*RECORDS TO PROCESS:*
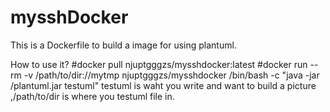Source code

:# mysshDocker
This is a Dockerfile to build a image for using plantuml.

How to use it?
#docker pull njuptgggzs/mysshdocker:latest
#docker run --rm -v /path/to/dir://mytmp njuptgggzs/mysshdocker /bin/bash -c "java -jar /plantuml.jar testuml"
testuml is waht you write and want to build a picture ,/path/to/dir is where you testuml file in.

*WORK INSTRUCTION:*
Each line from the one containing "#docker run --rm" to the end of the records should be echoed exactly, and no other line.

*EXERCISE SOLUTION:*
#docker run --rm -v /path/to/dir://mytmp njuptgggzs/mysshdocker /bin/bash -c "java -jar /plantuml.jar testuml"
testuml is waht you write and want to build a picture ,/path/to/dir is where you testuml file in.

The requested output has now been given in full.